* _Required work_: Below are some records. Say how many of their lines include the string "scheduler", giving only the number.

● ● ● ●

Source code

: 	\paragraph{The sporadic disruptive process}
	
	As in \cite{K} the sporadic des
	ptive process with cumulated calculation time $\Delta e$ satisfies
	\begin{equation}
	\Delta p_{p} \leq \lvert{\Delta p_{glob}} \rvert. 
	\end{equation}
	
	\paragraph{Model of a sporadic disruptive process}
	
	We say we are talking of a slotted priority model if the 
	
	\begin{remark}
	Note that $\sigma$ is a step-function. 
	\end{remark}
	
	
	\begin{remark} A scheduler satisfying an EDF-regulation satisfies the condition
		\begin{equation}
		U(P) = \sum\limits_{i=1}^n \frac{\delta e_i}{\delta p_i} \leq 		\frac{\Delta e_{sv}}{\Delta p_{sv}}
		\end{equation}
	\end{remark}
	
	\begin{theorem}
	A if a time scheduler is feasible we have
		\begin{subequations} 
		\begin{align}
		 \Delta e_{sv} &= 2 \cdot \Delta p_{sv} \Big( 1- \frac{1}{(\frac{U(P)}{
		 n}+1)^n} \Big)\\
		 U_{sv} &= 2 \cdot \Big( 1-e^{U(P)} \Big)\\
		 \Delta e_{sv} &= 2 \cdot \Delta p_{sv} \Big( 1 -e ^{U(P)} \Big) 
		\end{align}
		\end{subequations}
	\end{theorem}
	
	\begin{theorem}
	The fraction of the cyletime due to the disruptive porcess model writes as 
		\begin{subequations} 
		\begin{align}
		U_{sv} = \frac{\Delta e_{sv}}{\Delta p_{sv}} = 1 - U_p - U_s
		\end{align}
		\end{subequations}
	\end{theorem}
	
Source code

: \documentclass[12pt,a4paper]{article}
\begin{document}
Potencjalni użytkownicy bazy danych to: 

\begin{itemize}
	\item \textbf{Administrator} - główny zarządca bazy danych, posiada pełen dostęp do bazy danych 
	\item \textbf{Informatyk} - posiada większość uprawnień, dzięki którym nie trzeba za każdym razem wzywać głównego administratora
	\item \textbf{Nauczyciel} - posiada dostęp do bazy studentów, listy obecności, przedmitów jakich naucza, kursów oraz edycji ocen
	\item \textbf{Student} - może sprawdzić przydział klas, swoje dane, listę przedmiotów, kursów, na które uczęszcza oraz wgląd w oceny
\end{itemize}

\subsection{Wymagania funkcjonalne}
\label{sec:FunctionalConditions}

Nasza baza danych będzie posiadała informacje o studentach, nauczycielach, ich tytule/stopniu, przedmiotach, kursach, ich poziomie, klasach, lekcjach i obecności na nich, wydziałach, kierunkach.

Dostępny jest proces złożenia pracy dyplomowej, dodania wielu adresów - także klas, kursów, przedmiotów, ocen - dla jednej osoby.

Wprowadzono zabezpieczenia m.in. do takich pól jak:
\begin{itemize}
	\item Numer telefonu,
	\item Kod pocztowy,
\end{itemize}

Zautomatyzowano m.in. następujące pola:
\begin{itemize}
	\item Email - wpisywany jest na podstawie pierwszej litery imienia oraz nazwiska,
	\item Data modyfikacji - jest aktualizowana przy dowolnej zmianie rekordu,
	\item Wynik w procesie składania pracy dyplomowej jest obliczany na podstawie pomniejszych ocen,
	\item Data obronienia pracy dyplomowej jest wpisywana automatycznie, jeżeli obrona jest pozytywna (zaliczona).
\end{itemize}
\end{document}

● ● ● ●

* _Completed task_: 2